Conviction affirmed in 1981 Brink's case

Rockland County was the site of one of the most notorious hold-ups in American history: the 1981 Brink's robbery by leftist radicals which resulted in the fatal shootings of two police officers. The latest (and perhaps final) chapter in that case turned up today in the Second Circuit, which reversed the grant of Habeas Corpus to defendant Judith Clark, who was convicted for murder and robbery in connection with this crime nearly 30 years ago.

The case is Clark v. Perez, issued on January 3, 2008. As summarized by the Court of Appeals (Jacobs, Leval and Sotomayor), Clark represented herself pro se at trial and did not file an appeal from her conviction. During trial, for political reasons, Clark disrupted the trial and the judge made her sit in another room at the courthouse during the proceedings, advising that she could return to the courtroom to participate if she behaved herself.

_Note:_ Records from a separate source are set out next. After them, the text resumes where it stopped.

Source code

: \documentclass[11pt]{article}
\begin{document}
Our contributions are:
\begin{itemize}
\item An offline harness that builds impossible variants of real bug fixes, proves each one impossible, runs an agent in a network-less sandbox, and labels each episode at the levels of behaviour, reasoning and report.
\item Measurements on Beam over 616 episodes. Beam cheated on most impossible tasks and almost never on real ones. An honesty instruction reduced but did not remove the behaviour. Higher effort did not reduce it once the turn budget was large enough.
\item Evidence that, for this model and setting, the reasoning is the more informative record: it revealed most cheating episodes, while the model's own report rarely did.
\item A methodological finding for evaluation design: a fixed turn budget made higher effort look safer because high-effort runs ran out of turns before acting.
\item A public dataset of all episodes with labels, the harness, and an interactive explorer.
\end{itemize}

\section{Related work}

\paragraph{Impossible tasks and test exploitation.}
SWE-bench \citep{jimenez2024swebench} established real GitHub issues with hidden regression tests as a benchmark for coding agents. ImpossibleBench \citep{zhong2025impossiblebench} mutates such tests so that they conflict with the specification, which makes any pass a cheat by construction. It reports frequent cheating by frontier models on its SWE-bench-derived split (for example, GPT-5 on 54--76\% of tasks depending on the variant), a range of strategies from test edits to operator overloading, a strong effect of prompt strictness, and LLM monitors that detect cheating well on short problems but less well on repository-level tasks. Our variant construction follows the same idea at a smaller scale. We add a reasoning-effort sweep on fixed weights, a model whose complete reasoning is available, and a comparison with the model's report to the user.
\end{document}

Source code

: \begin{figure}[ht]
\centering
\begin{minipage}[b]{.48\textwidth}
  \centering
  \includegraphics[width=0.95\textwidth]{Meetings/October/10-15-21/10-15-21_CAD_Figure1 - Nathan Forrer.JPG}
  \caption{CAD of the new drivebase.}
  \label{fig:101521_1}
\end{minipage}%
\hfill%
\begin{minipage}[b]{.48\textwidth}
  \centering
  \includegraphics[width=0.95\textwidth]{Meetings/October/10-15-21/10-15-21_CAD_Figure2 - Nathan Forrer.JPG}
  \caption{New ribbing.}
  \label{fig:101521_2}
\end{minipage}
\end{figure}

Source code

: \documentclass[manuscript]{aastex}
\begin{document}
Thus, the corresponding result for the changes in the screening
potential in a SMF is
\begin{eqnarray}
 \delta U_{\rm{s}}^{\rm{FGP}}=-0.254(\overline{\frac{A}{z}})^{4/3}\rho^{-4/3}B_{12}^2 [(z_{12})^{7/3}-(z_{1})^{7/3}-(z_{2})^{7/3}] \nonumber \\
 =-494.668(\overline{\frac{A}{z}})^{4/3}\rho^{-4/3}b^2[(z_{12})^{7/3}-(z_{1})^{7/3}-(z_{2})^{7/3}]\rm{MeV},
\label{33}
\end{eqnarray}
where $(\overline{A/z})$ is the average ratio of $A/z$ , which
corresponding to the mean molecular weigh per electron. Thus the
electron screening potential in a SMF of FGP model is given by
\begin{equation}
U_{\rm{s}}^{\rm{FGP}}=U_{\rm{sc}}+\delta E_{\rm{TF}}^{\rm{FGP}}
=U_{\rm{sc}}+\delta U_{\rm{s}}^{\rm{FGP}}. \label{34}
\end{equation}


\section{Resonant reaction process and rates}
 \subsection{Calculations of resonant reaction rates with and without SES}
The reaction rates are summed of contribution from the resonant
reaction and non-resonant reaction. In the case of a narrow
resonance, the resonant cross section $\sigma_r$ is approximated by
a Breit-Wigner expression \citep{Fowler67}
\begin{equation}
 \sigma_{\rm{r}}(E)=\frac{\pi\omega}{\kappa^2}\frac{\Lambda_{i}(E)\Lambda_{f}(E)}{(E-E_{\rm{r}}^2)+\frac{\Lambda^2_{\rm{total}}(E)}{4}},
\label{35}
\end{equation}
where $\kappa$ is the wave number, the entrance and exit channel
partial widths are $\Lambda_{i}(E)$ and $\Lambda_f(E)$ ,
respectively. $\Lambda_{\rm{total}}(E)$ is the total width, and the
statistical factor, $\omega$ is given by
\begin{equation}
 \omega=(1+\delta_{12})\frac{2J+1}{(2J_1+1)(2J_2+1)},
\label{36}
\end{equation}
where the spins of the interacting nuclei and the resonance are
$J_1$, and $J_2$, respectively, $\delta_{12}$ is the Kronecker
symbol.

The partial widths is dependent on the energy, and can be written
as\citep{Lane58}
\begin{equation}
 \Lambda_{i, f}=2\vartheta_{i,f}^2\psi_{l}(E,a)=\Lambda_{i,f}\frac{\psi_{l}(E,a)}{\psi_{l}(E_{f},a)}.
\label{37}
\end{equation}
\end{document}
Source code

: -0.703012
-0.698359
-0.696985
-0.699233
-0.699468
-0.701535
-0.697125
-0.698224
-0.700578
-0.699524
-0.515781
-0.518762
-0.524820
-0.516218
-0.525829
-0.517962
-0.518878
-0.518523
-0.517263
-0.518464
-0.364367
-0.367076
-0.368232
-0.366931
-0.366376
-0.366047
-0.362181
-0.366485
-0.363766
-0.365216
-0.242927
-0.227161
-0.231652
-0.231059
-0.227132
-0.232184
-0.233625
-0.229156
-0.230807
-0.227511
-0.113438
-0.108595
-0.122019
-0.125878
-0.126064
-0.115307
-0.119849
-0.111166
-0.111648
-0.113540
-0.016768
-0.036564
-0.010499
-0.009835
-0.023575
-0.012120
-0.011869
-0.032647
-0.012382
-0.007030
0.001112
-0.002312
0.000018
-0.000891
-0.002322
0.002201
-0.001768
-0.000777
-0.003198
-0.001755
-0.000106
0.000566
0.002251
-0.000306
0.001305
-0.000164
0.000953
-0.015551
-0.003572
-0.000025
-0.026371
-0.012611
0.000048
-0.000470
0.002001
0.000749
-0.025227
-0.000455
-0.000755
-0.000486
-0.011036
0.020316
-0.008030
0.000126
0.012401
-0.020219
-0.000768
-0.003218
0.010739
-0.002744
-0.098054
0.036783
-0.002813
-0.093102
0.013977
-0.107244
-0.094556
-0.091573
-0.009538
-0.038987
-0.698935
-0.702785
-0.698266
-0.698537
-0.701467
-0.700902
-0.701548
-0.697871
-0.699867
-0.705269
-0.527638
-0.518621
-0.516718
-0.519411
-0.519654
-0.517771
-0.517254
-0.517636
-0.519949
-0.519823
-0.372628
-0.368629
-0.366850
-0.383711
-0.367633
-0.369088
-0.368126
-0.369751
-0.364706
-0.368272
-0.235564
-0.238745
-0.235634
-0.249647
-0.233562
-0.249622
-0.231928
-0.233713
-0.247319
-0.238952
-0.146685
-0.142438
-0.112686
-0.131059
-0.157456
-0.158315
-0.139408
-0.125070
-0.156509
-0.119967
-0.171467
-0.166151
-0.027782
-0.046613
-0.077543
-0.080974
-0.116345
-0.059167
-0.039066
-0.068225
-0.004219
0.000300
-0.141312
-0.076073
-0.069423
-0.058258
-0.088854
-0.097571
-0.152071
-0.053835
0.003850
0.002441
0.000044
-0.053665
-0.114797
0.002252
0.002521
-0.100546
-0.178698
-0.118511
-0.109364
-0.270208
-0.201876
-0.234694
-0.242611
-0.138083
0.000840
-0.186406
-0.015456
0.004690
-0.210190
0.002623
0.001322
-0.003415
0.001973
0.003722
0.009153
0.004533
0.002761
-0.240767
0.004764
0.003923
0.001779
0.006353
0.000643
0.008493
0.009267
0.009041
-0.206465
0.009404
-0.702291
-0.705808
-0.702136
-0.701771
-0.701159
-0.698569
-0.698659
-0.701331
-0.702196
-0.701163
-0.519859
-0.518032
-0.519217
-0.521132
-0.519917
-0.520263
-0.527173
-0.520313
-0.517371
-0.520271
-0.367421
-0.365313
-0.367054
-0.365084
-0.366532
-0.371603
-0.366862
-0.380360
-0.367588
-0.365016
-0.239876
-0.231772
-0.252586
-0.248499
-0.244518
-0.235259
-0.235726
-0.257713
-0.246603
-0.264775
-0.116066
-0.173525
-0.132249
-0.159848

In a highly-publicized decision, the Federal trial court granted Clark's petition for Habeas Corpus in 2005, overturning the conviction and granting her a new trial because Clark was really claiming ineffective assistance of counsel, which does not require a direct criminal appeal. Not true, said the Second Circuit; the correct analysis is that Clark could have appealed from her conviction because her claim is based on facts visible on the face of the trial record and she failed to appeal her conviction in protest of what she regarded as an unfair and biased court system. Since Clark did not fully exhaust her remedies in State court in failing to bring an appeal from her conviction, she cannot file a Habeas Corpus petition in Federal court.

The Second Circuit could still affirm the grant of Clark's Habeas petition "if [she]can first demonstrate either cause and actual prejudice, or that [s]he is actually innocent." That's not the case here. The Court of Appeals summarized Clark's argument as follows:

Clark argues that the trial court violated her Sixth Amendment right to counsel by (1) allowing her to represent herself when it was clear that she would not abide by courtroom protocol and (2) allowing her to represent herself without stand-by counsel after she absented herself from the courtroom as a political protest against the trial court’s legitimacy.

While the district court accepted Clark’s argument, unfortunately for Clark, the Second Circuit rejected an identical claim in Torres v. United States, 140 F.3d 392 (2d Cir. 1998). In sum, the Second Circuit reasoned: "there was no constitutional violation because Clark knowingly and intelligently waived her right to counsel, unequivocally asserted her right to self-representation,
made a conscious strategic choice to waive her right to be present in the courtroom as part of a de facto political protest defense, and was afforded the opportunity to return whenever she chose." As Clark made tactical decisions to represent herself at trial as a self-proclaimed "freedom fighter," the trial court did not violate her Sixth Amendment right to counsel.